Le processus de restructuration "se déroule difficilement, de manière complexe
et contradictoire, mais il se déroule".
C'est ainsi que Mikhaïl Gorbatchev a
décrit, à juste titre, le 9 juin 1987, la situation de l'URSS.
Sa perestroïka,
sa "révolution sans coups de feu" a progressé, mais s'est heurtée, comme il s'y
attendait, à des difficultés et à des résistances.

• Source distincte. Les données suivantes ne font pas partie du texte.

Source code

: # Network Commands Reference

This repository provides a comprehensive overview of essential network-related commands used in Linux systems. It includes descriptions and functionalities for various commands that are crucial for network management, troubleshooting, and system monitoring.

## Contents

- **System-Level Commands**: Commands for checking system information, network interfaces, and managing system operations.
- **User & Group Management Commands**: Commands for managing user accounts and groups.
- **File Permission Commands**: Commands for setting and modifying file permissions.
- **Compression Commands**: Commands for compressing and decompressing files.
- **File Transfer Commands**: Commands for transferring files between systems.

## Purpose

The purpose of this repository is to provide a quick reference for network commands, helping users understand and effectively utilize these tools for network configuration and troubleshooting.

La restructuration en marche
Le 1er janvier 1988, le coup d'envoi a été donné à la réforme économique.
Après
des mois de discussion, le Comité central (CC) du Parti communiste (PCUS) a
approuvé en juin 1987 les grandes lignes du nouveau mécanisme économique qui
doit être mis en place d'ici le lancement du XIIIe plan quinquennal en 1991.
Et
la loi sur l'entreprise, l'élément essentiel de la revitalisation du système,
est entrée en vigueur le 1er janvier, concernant dans un premier temps quelque
60% de la production.
Elle a augmenté la marge de manoeuvre de l'entreprise en
lui accordant une autonomie financière, en la dégageant de la pesante tutelle
des bureaucraties centrales, notamment en diminuant radicalement les commandes
d'État.
Pour lui donner tout son sens, il est prévu de la compléter par une
révision du système de fixation des prix - destinée en particulier à refléter
les coûts de production, de créer un commerce de gros des moyens de production,
et de transformer le système d'éducation et de formation.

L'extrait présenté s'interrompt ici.